Selon les didascalies : « Ils ne sont pas enfermés entre des murs, et pourtant ils ne peuvent pas s’en aller et ne savent pas pourquoi ils sont là ». Hommes et femmes, certaines avec des enfants, pressés comme dans un métro aux heures de pointe, voient leur vie courante brutalement suspendue: «J’étais en route pour faire des courses», dit l’un. «J’allais simplement chercher ma valise , explique une autre, « J’allais déposer ma fille au club de danse », raconte un père… D’interrogatifs, leurs échanges deviennent angoissés puis agressifs verbalement, voire physiquement.

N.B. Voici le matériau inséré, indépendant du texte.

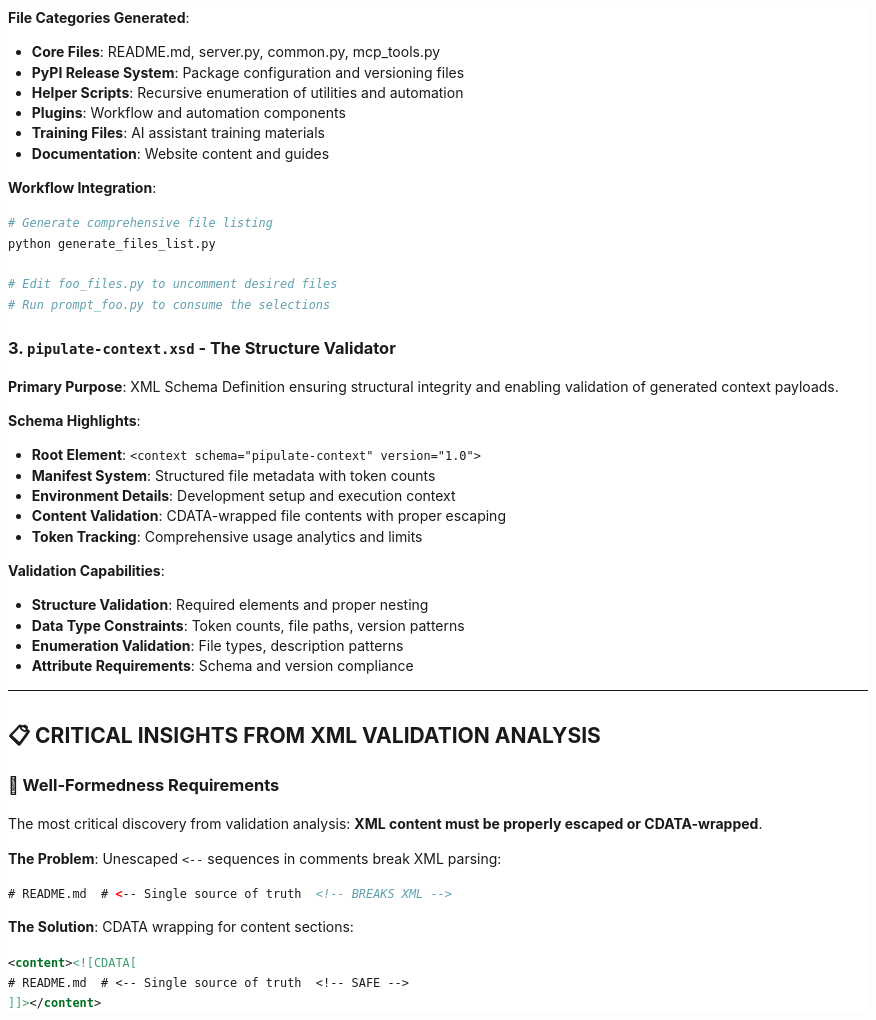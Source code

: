 **File Categories Generated**:
- **Core Files**: README.md, server.py, common.py, mcp_tools.py
- **PyPI Release System**: Package configuration and versioning files
- **Helper Scripts**: Recursive enumeration of utilities and automation
- **Plugins**: Workflow and automation components
- **Training Files**: AI assistant training materials
- **Documentation**: Website content and guides

**Workflow Integration**:
```bash
# Generate comprehensive file listing
python generate_files_list.py

# Edit foo_files.py to uncomment desired files
# Run prompt_foo.py to consume the selections
```

### **3. `pipulate-context.xsd` - The Structure Validator**
**Primary Purpose**: XML Schema Definition ensuring structural integrity and enabling validation of generated context payloads.

**Schema Highlights**:
- **Root Element**: `<context schema="pipulate-context" version="1.0">`
- **Manifest System**: Structured file metadata with token counts
- **Environment Details**: Development setup and execution context
- **Content Validation**: CDATA-wrapped file contents with proper escaping
- **Token Tracking**: Comprehensive usage analytics and limits

**Validation Capabilities**:
- **Structure Validation**: Required elements and proper nesting
- **Data Type Constraints**: Token counts, file paths, version patterns
- **Enumeration Validation**: File types, description patterns
- **Attribute Requirements**: Schema and version compliance

---

## 📋 **CRITICAL INSIGHTS FROM XML VALIDATION ANALYSIS**

### **🚨 Well-Formedness Requirements**
The most critical discovery from validation analysis: **XML content must be properly escaped or CDATA-wrapped**.

**The Problem**: Unescaped `<--` sequences in comments break XML parsing:
```xml
# README.md  # <-- Single source of truth  <!-- BREAKS XML -->
```

**The Solution**: CDATA wrapping for content sections:
```xml
<content><![CDATA[
# README.md  # <-- Single source of truth  <!-- SAFE -->
]]></content>
```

Pour cette pièce de l’auteur suédois (1944-2021), l’une de ses dernières, Sofia Adrian Jupither a conçu une mise en scène minimaliste, sans autre décor qu’une orchestration des voix et bruits environnants : pluie, rats, vent… dans un espace exigu, sorte d’isolat sur le grand plateau et plongé, comme la salle de spectacle, dans l’obscurité. Nous ne les distinguons pas plus, qu’ils ne se distinguent entre eux… La metteuse en scène suédoise, familière de l’œuvre de Lars Norén, a créé sept de ses pièces dont six ont été présentées pour la première fois en public.. « Comme la réalisation repose sur une scénographie du rien, dit-elle, l’espace se construit principalement à partir du son, du travail de clair-obscur et du texte. »
« L’enfer c’est les autres » écrivait Jean-Paul Sartre dans Huis-Clos (1944) où les trois personnages auraient quelque chose à expier. Mais, ici personne n’a rien à se reprocher, ni à reprocher aux autres, si ce n’est leur présence gênante. Nous sommes loin aussi de la cruauté du Radeau de la Méduse, même si le dramaturge dépeint une humanité à la dérive, qui ne va nulle part. sinon à sa perte... Et nous ne saurons que très peu de ces gens, mais leur être essentiel se révèle dans cette situation de survie où chacun joue sa peau. Aucune psychologie mais un climat brut, étouffant et anxiogène.
Dans le noir, le rythme, les silences, pauses et reprises de paroles prennent une grande intensité. Et même si la mise en scène a ménagé de l’air entre les mots, il y a peu d’humour. Les interprètes de trois nationalités -la pièce est coproduite par six théâtres, en Suède, Finlande et Norvège- vont nous tenir en haleine une heure trente, dessinant leur personnage anonyme au fil de répliques banales. Dans l’écriture même, ils sont désignés par des numéros et nous saurons peu de choses de ces gens qui, dans la promiscuité, sont capable d’entraide comme de détestation.« Ce qui est génial dans cette pièce, dit Sofia Adrian Jupither, c’est le retournement de situation. »
Bravo à ces artistes endurants. Lars Norén, considéré comme le successeur d’August Strindberg, Ingmar Bergman, Henrik Ibsen, a connu l’enfermement en hôpital psychiatrique, à l’âge de vingt ans. Sans doute s’en est-il souvenu dans cette oeuvre tardive…
Mireille Davidovici
Jusqu’au 23 juillet à la Chartreuse de Villeneuve-lez-Avignon, (Gard)
Bus n°5 , toutes les demi-heures.
27 août-1à septembre, Folkteatern, Gothenberg (Suède); 14-24 septembre, Svnska Teaterne, Helsinki (Finlande); 3-31 octobre, Riksteaterne, the national touring theatre of Sweden (Suède) .
La pièce, traduction d’Amélie Wendling, est publiée chez L’Arche-Éditeur.